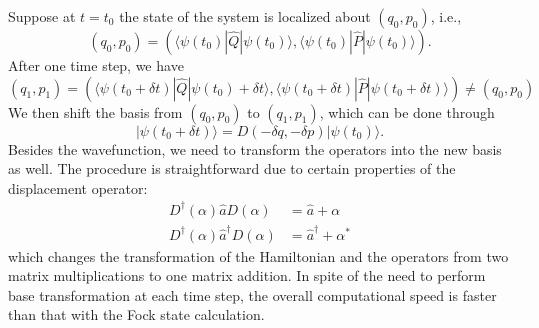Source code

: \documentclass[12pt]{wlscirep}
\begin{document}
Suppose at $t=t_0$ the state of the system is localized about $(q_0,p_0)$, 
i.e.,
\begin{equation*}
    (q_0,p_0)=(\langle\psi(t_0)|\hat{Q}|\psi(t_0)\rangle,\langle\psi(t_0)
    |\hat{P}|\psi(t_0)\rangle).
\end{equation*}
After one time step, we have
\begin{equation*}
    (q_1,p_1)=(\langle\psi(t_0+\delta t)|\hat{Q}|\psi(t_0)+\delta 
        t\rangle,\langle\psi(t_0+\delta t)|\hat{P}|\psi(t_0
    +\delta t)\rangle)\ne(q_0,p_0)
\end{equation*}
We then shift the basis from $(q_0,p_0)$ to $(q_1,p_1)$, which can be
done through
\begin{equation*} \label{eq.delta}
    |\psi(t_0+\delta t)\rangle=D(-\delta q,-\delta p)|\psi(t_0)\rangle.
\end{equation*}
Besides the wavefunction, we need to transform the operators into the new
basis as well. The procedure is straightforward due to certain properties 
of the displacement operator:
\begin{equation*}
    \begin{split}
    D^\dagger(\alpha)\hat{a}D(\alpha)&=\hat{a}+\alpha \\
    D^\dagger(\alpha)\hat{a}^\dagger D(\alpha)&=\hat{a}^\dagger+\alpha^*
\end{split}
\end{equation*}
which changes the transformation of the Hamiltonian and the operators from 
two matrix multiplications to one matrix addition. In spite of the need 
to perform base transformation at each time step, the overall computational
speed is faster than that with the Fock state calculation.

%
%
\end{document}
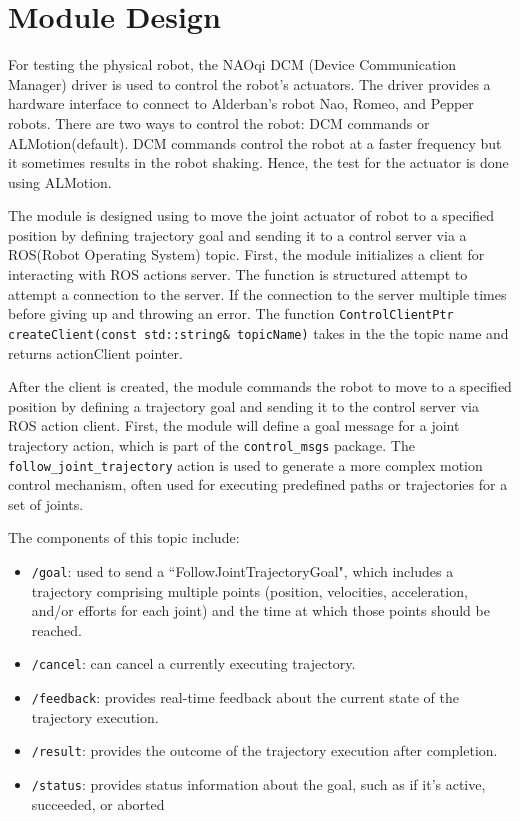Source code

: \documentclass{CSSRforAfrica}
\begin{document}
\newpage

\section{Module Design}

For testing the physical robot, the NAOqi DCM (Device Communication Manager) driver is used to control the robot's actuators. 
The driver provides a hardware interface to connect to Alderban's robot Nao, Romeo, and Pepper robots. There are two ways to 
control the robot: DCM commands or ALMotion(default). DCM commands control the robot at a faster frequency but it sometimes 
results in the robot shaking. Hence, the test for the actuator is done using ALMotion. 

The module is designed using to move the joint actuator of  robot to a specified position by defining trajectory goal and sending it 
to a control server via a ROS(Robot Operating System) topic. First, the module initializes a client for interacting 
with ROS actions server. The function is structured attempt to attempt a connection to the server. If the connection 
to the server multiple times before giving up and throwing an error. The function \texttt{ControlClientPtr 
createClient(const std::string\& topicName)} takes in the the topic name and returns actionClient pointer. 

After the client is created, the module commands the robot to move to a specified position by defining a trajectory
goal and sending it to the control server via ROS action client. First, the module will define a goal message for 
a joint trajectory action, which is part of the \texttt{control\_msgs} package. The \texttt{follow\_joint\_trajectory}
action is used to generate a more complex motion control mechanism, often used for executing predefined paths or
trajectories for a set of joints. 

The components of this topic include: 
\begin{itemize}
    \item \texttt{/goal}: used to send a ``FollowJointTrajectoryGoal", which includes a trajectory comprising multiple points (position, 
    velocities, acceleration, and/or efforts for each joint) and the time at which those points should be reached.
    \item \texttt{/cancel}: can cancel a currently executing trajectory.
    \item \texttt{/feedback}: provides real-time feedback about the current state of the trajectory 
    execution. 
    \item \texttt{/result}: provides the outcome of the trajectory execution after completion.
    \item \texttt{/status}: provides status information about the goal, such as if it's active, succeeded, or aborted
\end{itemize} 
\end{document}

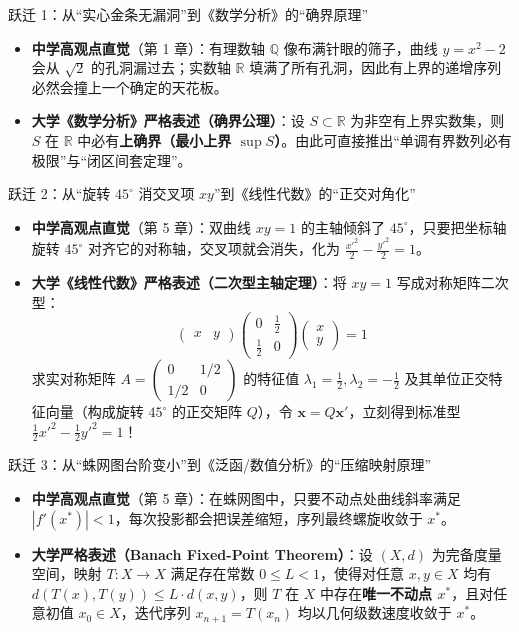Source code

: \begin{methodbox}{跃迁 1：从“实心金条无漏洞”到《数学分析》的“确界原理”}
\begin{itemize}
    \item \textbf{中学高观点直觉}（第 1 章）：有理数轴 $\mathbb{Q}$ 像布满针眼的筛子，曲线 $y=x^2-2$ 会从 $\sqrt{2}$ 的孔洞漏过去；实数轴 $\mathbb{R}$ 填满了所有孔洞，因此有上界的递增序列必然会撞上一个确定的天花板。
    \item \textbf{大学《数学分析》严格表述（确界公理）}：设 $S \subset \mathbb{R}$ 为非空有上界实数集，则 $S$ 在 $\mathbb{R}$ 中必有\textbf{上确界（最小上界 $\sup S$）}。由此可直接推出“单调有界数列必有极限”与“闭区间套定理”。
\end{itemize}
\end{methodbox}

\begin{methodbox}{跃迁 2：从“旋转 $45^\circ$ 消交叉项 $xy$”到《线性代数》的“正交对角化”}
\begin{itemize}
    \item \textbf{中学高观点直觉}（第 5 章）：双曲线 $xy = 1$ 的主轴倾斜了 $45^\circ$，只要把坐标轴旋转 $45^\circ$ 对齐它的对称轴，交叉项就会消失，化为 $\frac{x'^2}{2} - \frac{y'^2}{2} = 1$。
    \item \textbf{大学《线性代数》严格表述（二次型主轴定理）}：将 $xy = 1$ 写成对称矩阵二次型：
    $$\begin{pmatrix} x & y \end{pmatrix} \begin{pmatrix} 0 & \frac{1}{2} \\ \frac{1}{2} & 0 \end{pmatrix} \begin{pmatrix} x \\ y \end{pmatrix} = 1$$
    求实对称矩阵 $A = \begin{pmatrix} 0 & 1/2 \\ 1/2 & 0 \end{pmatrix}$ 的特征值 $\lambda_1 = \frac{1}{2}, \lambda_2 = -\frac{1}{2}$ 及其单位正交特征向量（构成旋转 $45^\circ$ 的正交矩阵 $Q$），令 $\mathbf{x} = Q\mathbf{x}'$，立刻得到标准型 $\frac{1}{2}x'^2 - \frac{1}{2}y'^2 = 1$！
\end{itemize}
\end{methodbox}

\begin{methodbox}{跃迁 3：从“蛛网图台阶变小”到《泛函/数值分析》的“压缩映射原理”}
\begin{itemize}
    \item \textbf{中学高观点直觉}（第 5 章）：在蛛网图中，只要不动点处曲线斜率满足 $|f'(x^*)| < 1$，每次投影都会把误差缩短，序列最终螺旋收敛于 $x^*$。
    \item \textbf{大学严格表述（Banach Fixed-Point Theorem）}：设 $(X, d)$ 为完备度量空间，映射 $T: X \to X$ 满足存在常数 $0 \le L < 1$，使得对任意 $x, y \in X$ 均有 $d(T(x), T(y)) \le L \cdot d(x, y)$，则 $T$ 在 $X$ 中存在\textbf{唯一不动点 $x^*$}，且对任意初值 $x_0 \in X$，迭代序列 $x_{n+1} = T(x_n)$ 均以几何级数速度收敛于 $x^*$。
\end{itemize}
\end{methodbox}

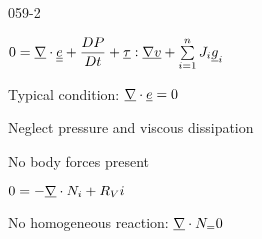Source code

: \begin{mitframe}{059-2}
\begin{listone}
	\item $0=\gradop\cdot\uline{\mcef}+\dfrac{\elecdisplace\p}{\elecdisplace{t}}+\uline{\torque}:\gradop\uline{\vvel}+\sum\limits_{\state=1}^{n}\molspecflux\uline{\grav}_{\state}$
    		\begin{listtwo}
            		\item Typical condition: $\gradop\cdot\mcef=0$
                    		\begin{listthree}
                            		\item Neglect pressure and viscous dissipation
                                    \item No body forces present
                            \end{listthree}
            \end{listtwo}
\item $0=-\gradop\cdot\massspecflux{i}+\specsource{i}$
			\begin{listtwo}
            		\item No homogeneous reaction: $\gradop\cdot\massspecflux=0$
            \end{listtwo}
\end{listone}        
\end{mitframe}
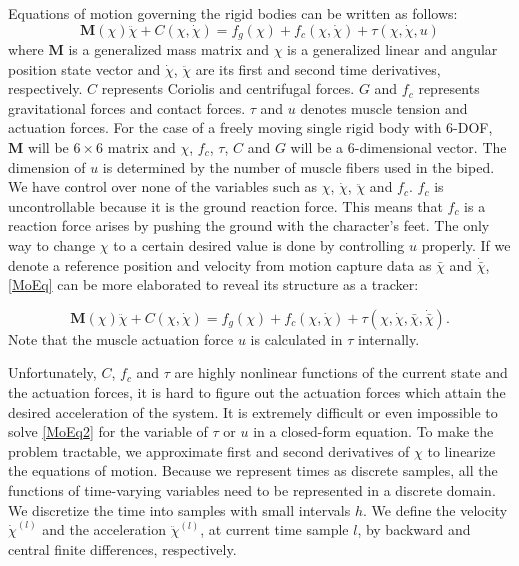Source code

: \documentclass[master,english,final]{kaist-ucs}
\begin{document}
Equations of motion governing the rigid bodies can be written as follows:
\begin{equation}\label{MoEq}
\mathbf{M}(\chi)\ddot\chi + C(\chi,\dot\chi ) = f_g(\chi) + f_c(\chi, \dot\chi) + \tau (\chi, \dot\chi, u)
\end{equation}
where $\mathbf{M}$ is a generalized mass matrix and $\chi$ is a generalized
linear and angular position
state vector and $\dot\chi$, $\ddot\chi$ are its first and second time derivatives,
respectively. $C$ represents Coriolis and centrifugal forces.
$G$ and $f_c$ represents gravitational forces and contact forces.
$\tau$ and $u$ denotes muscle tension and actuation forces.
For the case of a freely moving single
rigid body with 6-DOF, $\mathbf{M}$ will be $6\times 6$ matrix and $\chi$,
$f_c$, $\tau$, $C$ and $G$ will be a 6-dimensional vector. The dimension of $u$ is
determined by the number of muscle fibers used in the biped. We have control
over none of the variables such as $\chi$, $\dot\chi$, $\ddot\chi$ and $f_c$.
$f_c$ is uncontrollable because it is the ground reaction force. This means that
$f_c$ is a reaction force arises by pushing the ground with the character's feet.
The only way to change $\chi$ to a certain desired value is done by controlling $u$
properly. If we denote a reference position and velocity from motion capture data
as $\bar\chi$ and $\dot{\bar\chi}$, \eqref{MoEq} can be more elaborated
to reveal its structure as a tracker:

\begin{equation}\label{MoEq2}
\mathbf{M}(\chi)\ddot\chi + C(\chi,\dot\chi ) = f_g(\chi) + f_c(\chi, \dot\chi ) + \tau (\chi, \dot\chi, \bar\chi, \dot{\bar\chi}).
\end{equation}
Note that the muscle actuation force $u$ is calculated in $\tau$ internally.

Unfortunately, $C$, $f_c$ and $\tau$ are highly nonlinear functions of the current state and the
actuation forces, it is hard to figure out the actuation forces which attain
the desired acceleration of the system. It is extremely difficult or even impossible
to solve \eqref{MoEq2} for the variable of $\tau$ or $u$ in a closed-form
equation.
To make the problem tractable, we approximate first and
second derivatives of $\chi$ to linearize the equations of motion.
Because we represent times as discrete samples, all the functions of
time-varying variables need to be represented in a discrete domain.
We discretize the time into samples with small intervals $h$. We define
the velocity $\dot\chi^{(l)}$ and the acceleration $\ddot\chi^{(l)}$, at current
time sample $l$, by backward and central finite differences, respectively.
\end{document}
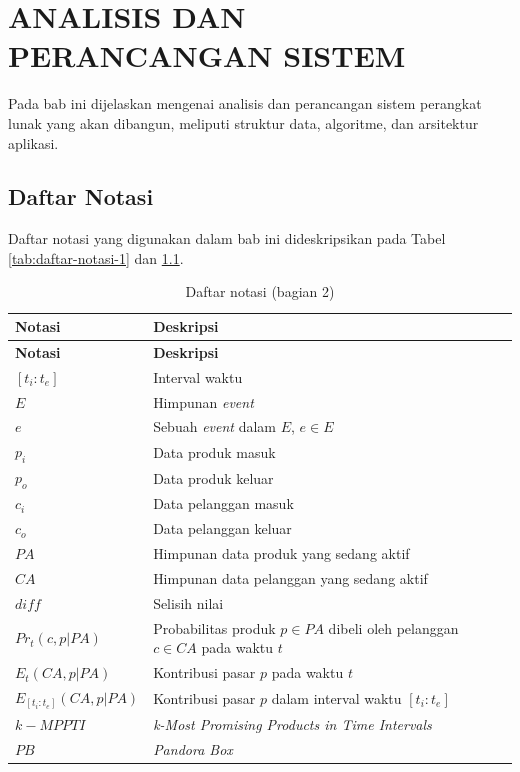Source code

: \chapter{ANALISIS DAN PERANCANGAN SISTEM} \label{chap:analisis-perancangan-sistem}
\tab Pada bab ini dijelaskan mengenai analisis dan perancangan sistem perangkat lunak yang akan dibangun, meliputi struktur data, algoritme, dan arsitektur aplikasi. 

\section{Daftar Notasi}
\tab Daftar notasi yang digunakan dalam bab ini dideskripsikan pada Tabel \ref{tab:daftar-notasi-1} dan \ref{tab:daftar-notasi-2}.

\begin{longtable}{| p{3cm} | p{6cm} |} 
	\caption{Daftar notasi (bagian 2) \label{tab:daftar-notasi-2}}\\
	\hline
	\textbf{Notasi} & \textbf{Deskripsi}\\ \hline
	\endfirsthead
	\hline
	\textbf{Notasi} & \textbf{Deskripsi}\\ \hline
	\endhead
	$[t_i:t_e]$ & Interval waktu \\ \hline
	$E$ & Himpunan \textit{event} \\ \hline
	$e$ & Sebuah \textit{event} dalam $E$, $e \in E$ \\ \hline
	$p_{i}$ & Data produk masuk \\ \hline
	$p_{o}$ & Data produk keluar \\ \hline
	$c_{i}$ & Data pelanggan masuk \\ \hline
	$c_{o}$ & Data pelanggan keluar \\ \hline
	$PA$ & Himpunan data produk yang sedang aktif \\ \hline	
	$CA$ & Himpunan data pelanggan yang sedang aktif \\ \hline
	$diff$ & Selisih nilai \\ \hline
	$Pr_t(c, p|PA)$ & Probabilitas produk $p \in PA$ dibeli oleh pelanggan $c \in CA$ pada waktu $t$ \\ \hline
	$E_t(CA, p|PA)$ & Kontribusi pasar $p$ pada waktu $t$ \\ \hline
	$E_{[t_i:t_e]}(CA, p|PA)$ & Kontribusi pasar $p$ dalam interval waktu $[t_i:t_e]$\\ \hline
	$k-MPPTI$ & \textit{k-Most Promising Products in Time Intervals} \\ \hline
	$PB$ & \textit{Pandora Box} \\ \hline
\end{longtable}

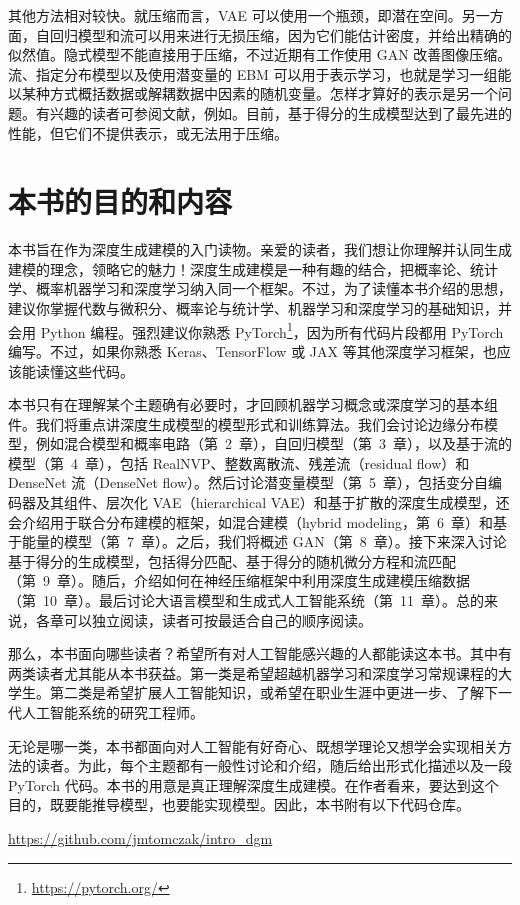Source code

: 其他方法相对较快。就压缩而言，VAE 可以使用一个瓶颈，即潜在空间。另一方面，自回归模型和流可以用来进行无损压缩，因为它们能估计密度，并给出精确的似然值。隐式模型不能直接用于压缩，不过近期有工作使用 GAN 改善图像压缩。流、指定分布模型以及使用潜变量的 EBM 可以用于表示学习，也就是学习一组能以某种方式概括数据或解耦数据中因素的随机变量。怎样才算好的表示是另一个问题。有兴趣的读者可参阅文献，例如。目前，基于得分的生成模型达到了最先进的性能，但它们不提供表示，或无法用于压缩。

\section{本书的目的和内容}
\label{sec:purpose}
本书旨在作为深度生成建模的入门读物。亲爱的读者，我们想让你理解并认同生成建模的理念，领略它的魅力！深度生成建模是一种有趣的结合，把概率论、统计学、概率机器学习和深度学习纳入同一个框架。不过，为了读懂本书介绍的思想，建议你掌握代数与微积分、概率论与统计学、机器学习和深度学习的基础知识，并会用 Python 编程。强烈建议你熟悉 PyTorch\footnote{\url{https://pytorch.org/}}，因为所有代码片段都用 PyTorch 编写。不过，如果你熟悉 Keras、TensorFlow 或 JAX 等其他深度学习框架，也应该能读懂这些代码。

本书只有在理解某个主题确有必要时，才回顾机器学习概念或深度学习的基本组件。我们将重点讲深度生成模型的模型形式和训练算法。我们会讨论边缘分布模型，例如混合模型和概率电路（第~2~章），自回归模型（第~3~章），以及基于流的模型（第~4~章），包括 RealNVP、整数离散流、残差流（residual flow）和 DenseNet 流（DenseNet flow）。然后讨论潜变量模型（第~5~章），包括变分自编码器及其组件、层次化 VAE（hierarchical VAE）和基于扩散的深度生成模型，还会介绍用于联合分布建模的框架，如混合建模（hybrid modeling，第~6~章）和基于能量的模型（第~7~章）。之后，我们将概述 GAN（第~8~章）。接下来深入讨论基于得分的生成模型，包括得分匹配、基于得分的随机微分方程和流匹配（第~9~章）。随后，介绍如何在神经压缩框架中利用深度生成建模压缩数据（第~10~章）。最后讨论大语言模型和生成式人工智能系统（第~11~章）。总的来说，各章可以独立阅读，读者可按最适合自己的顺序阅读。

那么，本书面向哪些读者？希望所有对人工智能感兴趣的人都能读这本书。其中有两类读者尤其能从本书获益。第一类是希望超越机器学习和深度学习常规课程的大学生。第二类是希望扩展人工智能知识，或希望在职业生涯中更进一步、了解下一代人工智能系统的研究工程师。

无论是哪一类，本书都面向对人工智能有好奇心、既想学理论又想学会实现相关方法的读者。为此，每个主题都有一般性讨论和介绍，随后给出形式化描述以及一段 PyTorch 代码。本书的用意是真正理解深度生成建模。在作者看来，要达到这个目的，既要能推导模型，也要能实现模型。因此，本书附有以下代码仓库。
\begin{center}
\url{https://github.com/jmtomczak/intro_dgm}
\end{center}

- [Exercise aim]
Pull every line containing "discrete" from the entries above and copy it.

- [Your solution]
Because we represent times as discrete samples, all the functions of
time-varying variables need to be represented in a discrete domain.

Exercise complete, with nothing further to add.